J.H.Davies: Well about all I can tell you about prisoners transported out here ... well they were sent out for fourteen years you see, and when they got to Hobart of course they were sent out to different Masters to work on farms mostly and for little offences they got sent to gaol to get a second sentence see. They were transported for the second sentence to Macquarie Harbour, to receive the second sentence you see. Of course that was a quite common thing in the prison times you know. They used to take these men out, ticket-of-leave men, they had to pay 'em a small wage, well of course there was no such thing as pay day in those days ... they paid you when you got the sack or else not at all. Well what they used to do the farmers in those days apply to get two or three or whatever they wanted onto their farm, and then when they had a bit of a cheque to come, they'd rig up some crime again 'em and send them into Hobart. Give them a letter to bring in to walk in perhaps ... the old boss was far away when they got to the gaol it was a letter to get a floggin'. That was quite common, and of course they'd lose their pay then, perhaps they's been workin' three months or more and get nothing for it, 'cause they'd committed an offence you see.
Lloyd Robson: Could you sing us this particular song, now then?

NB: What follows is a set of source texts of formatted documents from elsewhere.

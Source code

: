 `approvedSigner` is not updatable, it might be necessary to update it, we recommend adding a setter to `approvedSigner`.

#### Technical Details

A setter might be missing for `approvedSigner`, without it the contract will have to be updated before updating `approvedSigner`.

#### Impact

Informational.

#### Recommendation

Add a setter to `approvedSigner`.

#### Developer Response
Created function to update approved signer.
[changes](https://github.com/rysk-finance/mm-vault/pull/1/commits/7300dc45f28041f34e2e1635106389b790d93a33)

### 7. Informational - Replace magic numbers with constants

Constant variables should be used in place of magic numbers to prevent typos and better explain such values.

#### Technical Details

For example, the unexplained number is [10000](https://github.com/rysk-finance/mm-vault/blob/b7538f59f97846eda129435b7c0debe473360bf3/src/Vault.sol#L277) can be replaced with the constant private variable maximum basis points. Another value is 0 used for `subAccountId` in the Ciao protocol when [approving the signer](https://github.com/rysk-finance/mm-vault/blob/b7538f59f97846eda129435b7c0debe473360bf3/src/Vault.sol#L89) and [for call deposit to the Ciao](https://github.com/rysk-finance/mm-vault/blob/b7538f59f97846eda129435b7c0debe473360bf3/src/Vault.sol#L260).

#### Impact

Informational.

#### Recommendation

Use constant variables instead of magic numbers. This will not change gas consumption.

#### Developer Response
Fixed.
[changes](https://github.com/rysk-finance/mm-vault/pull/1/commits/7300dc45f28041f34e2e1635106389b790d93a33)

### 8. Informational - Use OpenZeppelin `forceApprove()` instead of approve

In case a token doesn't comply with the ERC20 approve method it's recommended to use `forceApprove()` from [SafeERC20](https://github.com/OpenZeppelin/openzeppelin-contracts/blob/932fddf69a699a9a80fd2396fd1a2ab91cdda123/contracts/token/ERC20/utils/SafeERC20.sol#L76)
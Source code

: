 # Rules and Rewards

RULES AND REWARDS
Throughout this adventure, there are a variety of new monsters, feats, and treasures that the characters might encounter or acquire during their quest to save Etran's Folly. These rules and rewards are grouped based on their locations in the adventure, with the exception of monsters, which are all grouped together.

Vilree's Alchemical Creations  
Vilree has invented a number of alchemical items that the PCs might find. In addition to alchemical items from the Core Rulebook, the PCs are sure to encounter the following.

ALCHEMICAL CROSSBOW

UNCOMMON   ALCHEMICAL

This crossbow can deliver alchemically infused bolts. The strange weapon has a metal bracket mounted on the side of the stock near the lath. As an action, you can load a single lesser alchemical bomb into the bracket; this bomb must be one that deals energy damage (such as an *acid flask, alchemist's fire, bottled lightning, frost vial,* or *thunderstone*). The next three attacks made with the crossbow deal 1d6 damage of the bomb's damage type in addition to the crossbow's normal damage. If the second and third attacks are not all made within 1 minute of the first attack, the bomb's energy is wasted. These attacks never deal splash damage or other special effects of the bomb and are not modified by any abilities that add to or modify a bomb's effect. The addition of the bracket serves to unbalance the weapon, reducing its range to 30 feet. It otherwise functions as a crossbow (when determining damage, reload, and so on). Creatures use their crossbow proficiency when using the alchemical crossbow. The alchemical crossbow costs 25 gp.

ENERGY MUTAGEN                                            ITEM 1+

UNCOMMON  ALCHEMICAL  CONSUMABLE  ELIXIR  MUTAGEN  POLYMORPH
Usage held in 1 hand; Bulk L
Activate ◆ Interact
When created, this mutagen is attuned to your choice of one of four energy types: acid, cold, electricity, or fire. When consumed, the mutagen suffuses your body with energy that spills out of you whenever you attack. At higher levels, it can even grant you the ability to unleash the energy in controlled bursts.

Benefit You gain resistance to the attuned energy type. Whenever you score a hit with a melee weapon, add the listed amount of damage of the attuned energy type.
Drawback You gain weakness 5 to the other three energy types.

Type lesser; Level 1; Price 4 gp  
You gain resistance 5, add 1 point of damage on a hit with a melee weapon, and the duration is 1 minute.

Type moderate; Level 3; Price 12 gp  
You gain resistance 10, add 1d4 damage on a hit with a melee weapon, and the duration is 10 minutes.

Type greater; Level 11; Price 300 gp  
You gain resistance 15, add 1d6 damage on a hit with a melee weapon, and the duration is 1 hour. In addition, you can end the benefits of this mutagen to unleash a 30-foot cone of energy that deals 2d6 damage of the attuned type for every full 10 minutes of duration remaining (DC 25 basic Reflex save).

How does that song go, about the Cyprus?
J.H.Davies: The Cyprus Brig? Yeah, I'll do me best.
[Recording transcribed by Mark Gregory April 2011]


The seizure of convict ships by convicts happened a number of times. This particular event occured in August 1829, and a manuscript in the Mitchell Library has a poem of 48 lines that commemorates the seizure. Titled 'Seizure of the Cyprus Brig in Recherche Bay' it is printed in Geoffrey Ingleton's True Patriots All and attributed to Frank MacNamara (Frank the Poet).

Hugh Anderson in his encylopaedic book Fairwell to Judges & Juries (2000:608) writes:
'A very good account of the events dealt with here is in F Clune and PR. Stephensen's "docu-fictional account", The Pirates of the Brig Cyprus (London, 1962), and which is complemented by the contemporary reports of the trial of the mutineers (14 October~ 14 December 1834) in S.A.Spence's book (Mitcham, Surrey, 1968).William Swallow, alias Brown, a seaman from North Shields, who was married with two children and aged 39 years when tried for housebreaking in Surrey, led a remarkable if miserable life. He was born at Sunderland in 1792, and as William Walker was apprenticed in a collier when aged 15 years. Three years later he was press ganged in the Royal Navy and served two years before being discharged into the chronic unemployment after the Napoleonic Wars. He sank into complete poverty and in October 1820 was caught stealing clothes and food down-valued to eightpence, for which he was given seven years transportation. On the way to London on the Merchant Packet Swallow jumped overboard, later claiming he had fallen from the rigging. Under the name William Walker he was sentenced at Durham in January 1821 for stealing a quilt and arrived in Hobart on the Malabar later that year. He did not remain in the colony for long, but absconded in the Deveron in 1823. As Swallow he was returned on 18 April 1829 on the Georgiana with a life sentence. Nevertheless, his convict record states he was "a very good man. William Swallow died at Port Arthur in May 1834.'

See Cyprus Brig trial Colonial Times (1831)
See also Cyprus Brig sighting: Sydney Gazette (1829)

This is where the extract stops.